Data wrangling

Here are my notes and observations on ways to make mappings between data models less awkward or painful.


Models themselves approximate the modeled things in different ways, focus on different aspects of those, and often they are explicitly inaccurate or imprecise. Often conversions between them are necessarily lossy, and additionally accidentally lossy due to poorly specified models, poorly designed ones (see "complexity of data models"), or poor mappings themselves. As it happens with that distinction, necessary data loss must be accepted, but accidental data loss should be resisted.

Many-to-many mappings

As systems grow, requirements to have many-to-many mappings between models pop up: I usually encounter requirements to work with multiple databases on one side (different versions, or different projects), and multiple kinds of devices (working over different protocols, providing or consuming slightly different data) on another. But similar things happen with document converters, network protocol bridges, and so on.

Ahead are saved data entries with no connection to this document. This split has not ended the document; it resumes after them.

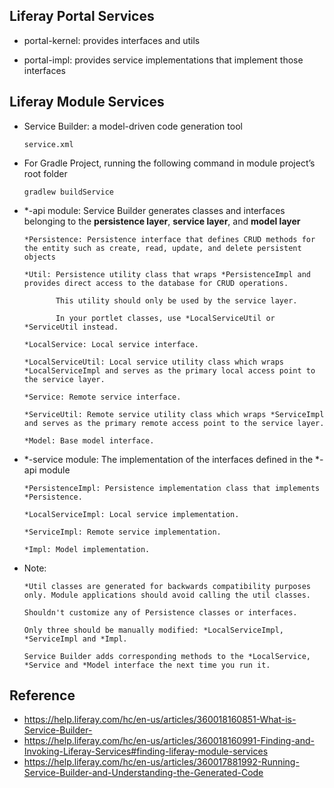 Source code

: ## Liferay Portal Services

- portal-kernel: provides interfaces and utils

- portal-impl: provides service implementations that implement those interfaces


## Liferay Module Services
- Service Builder: a model-driven code generation tool
  
      service.xml

- For Gradle Project, running the following command in module project’s root folder
 
      gradlew buildService
  
- *-api module: Service Builder generates classes and interfaces belonging to the **persistence layer**, **service layer**, and **model layer**
      
      *Persistence: Persistence interface that defines CRUD methods for the entity such as create, read, update, and delete persistent objects
      
      *Util: Persistence utility class that wraps *PersistenceImpl and provides direct access to the database for CRUD operations.
      
             This utility should only be used by the service layer.
            
             In your portlet classes, use *LocalServiceUtil or *ServiceUtil instead.
      
      *LocalService: Local service interface.
      
      *LocalServiceUtil: Local service utility class which wraps *LocalServiceImpl and serves as the primary local access point to the service layer.
      
      *Service: Remote service interface.
      
      *ServiceUtil: Remote service utility class which wraps *ServiceImpl and serves as the primary remote access point to the service layer.
      
      *Model: Base model interface.
      
- *-service module: The implementation of the interfaces defined in the *-api module
      
      *PersistenceImpl: Persistence implementation class that implements *Persistence.
      
      *LocalServiceImpl: Local service implementation.
      
      *ServiceImpl: Remote service implementation.
      
      *Impl: Model implementation.
      
- Note:

      *Util classes are generated for backwards compatibility purposes only. Module applications should avoid calling the util classes.

      Shouldn't customize any of Persistence classes or interfaces.
      
      Only three should be manually modified: *LocalServiceImpl, *ServiceImpl and *Impl.
      
      Service Builder adds corresponding methods to the *LocalService, *Service and *Model interface the next time you run it.

## Reference

- https://help.liferay.com/hc/en-us/articles/360018160851-What-is-Service-Builder-
- https://help.liferay.com/hc/en-us/articles/360018160991-Finding-and-Invoking-Liferay-Services#finding-liferay-module-services
- https://help.liferay.com/hc/en-us/articles/360017881992-Running-Service-Builder-and-Understanding-the-Generated-Code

A good conversion must have general enough structures, likely—though not necessarily—the most general ones in the system.


When there is some control over some of the involved data models (e.g., a database for storage), it is tempting to make them general enough to have lossless conversions into, or to cover all the possibilities on conversions from. That can take a considerable effort, and easily be ruined by changes in data models, which seem to happen in evolving systems regularly.

Another approach to data preservation, if lossy conversions are a concern, is storage of the data in its raw form before a conversion, for possible future re-reading and re-conversion.

It is straightforward with files and similar standalone data chunks, but potentially less straightforward with network protocols: while their sessions can be stored, for instance, in pcap files, it may be less suitable for longer-running sessions, those unbounded in time. At which point it is more suitable to consider a continuous log: not exactly of raw I/O events and transmitted data, since it can be encrypted with sessions keys thrown away afterwards, but of readable packets, basically an audit trail. Event sourcing is somewhat similar, though apparently it focuses more on restoring an application state, not necessarily things like parsing a part of a time series database anew.

Though any such source data storage come with caveats: they require additional storage and maintenance, and if they are required to be stored before processing, that introduces an additional point of failure on the main data path, while if the rest of the system can keep going with failed source data storage, those will not be reliable.


I think a viable approach consists of doing best-effort conversions between data models, taking into account that they change (so not spending much time or effort to adjust some of those to fit others: yet other models will appear and nullify those efforts), and possibly employing source data storage (audit trails) with source data to allow for retroactive adjustments, as well as to help with debugging.